++++ Data provided
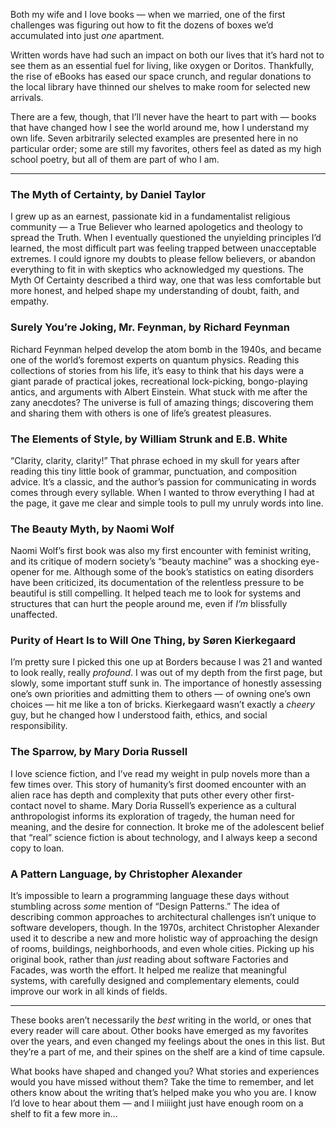 

Both my wife and I love books — when we married, one of the first challenges was figuring out how to fit the
dozens of boxes we’d accumulated into just *one* apartment.

Written words have had such an impact on both our lives that it’s hard not to see them as an essential fuel
for living, like oxygen or Doritos. Thankfully, the rise of eBooks has eased our space crunch, and regular
donations to the local library have thinned our shelves to make room for selected new arrivals.

There are a few, though, that I’ll never have the heart to part with — books that have changed how I see
the world around me, how I understand my own life. Seven arbitrarily selected examples are presented here in
no particular order; some are still my favorites, others feel as dated as my high school poetry, but all of
them are part of who I am.

* * *

### The Myth of Certainty, by Daniel Taylor

I grew up as an earnest, passionate kid in a fundamentalist religious community — a True Believer who
learned apologetics and theology to spread the Truth. When I eventually questioned the unyielding principles
I’d learned, the most difficult part was feeling trapped between unacceptable extremes. I could ignore my
doubts to please fellow believers, or abandon everything to fit in with skeptics who acknowledged my
questions. The Myth Of Certainty described a third way, one that was less comfortable but more honest, and
helped shape my understanding of doubt, faith, and empathy.

### Surely You’re Joking, Mr. Feynman, by Richard Feynman

Richard Feynman helped develop the atom bomb in the 1940s, and became one of the world’s foremost experts on
quantum physics. Reading this collections of stories from his life, it’s easy to think that his days were a
giant parade of practical jokes, recreational lock-picking, bongo-playing antics, and arguments with Albert
Einstein. What stuck with me after the zany anecdotes? The universe is full of amazing things; discovering
them and sharing them with others is one of life’s greatest pleasures.

### The Elements of Style, by William Strunk and E.B. White

“Clarity, clarity, clarity!” That phrase echoed in my skull for years after reading this tiny little book
of grammar, punctuation, and composition advice. It’s a classic, and the author’s passion for
communicating in words comes through every syllable. When I wanted to throw everything I had at the page, it
gave me clear and simple tools to pull my unruly words into line.

### The Beauty Myth, by Naomi Wolf

Naomi Wolf’s first book was also my first encounter with feminist writing, and its critique of modern
society’s “beauty machine” was a shocking eye-opener for me. Although some of the book’s statistics on
eating disorders have been criticized, its documentation of the relentless pressure to be beautiful is still
compelling. It helped teach me to look for systems and structures that can hurt the people around me, even if
*I’m* blissfully unaffected.

### Purity of Heart Is to Will One Thing, by Søren Kierkegaard

I’m pretty sure I picked this one up at Borders because I was 21 and wanted to look really, really
*profound*. I was out of my depth from the first page, but slowly, some important stuff sunk in. The
importance of honestly assessing one’s own priorities and admitting them to others — of owning one’s own
choices — hit me like a ton of bricks. Kierkegaard wasn’t exactly a *cheery* guy, but he changed how I
understood faith, ethics, and social responsibility.

### The Sparrow, by Mary Doria Russell

I love science fiction, and I’ve read my weight in pulp novels more than a few times over. This story of
humanity’s first doomed encounter with an alien race has depth and complexity that puts other every other
first-contact novel to shame. Mary Doria Russell’s experience as a cultural anthropologist informs its
exploration of tragedy, the human need for meaning, and the desire for connection. It broke me of the
adolescent belief that “real” science fiction is about technology, and I always keep a second copy to
loan.

### A Pattern Language, by Christopher Alexander

It’s impossible to learn a programming language these days without stumbling across *some* mention of
“Design Patterns.” The idea of describing common approaches to architectural challenges isn’t unique to
software developers, though. In the 1970s, architect Christopher Alexander used it to describe a new and more
holistic way of approaching the design of rooms, buildings, neighborhoods, and even whole cities. Picking up
his original book, rather than *just* reading about software Factories and Facades, was worth the effort. It
helped me realize that meaningful systems, with carefully designed and complementary elements, could improve
our work in all kinds of fields.

* * *

These books aren’t necessarily the *best* writing in the world, or ones that every reader will care about.
Other books have emerged as my favorites over the years, and even changed my feelings about the ones in this
list. But they’re a part of me, and their spines on the shelf are a kind of time capsule.

What books have shaped and changed you? What stories and experiences would you have missed without them? Take
the time to remember, and let others know about the writing that’s helped make you who you are. I know I’d
love to hear about them — and I miiiight just have enough room on a shelf to fit a few more in…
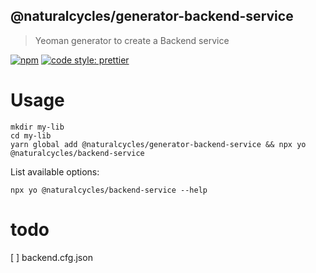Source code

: ## @naturalcycles/generator-backend-service

> Yeoman generator to create a Backend service

[![npm](https://img.shields.io/npm/v/@naturalcycles/generator-nodejs-lib/latest.svg)](https://www.npmjs.com/package/@naturalcycles/generator-nodejs-lib)
[![code style: prettier](https://img.shields.io/badge/code_style-prettier-ff69b4.svg?style=flat-square)](https://github.com/prettier/prettier)
   
# Usage

    mkdir my-lib
    cd my-lib
    yarn global add @naturalcycles/generator-backend-service && npx yo @naturalcycles/backend-service

List available options:

    npx yo @naturalcycles/backend-service --help

# todo

[ ] backend.cfg.json
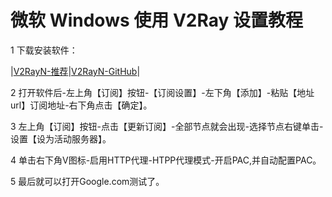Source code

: # 微软 Windows 使用 V2Ray 设置教程

1 下载安装软件： 

|[V2RayN-推荐](https://github.com/V2Server/V2Ray/raw/master/v2rayN-Core.zip)|[V2RayN-GitHub](https://github.com/2dust/v2rayN/releases)|

2 打开软件后-左上角【订阅】按钮-【订阅设置】-左下角【添加】-粘贴【地址url】订阅地址-右下角点击【确定】。

3 左上角【订阅】按钮-点击【更新订阅】-全部节点就会出现-选择节点右键单击-设置【设为活动服务器】。

4 单击右下角V图标-启用HTTP代理-HTPP代理模式-开启PAC,并自动配置PAC。

5 最后就可以打开Google.com测试了。
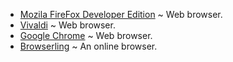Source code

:   * [Mozila FireFox Developer Edition](https://www.mozilla.org/en-US/firefox/developer/) ~ Web browser.
  * [Vivaldi](https://vivaldi.com/) ~ Web browser.
  * [Google Chrome](https://www.google.com/chrome/) ~ Web browser.
  * [Browserling](https://www.browserling.com/) ~ An online browser.

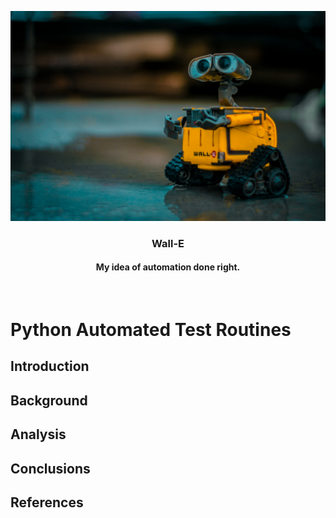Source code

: ![Model of Monitor](./Images/WallE.png)
<br>
<h3 align=center>Wall-E</h2>
<h4 align=center>My idea of automation done right</a>.</h3>
<br>


# Python Automated Test Routines


## Introduction


## Background


## Analysis


## Conclusions


## References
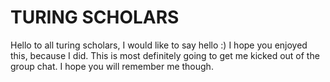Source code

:# TURING SCHOLARS
Hello to all turing scholars, I would like to say hello :)
I hope you enjoyed this, because I did. This is most definitely going to get me kicked out of the group chat. I hope you will remember me though.
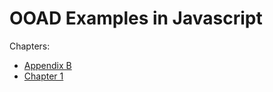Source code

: # OOAD Examples in Javascript

Chapters:

- [Appendix B](/JavaScript/appendixB/)
- [Chapter 1](/JavaScript/chapter01/)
++++++++
Look above for the line holding "for living, like" and the line holding "### The Myth of Certainty, by Daniel Taylor". Retype both, and every line between them, word for word and nothing else.

**Solution to the exercise:**
for living, like oxygen or Doritos. Thankfully, the rise of eBooks has eased our space crunch, and regular
donations to the local library have thinned our shelves to make room for selected new arrivals.

There are a few, though, that I’ll never have the heart to part with — books that have changed how I see
the world around me, how I understand my own life. Seven arbitrarily selected examples are presented here in
no particular order; some are still my favorites, others feel as dated as my high school poetry, but all of
them are part of who I am.

* * *

### The Myth of Certainty, by Daniel Taylor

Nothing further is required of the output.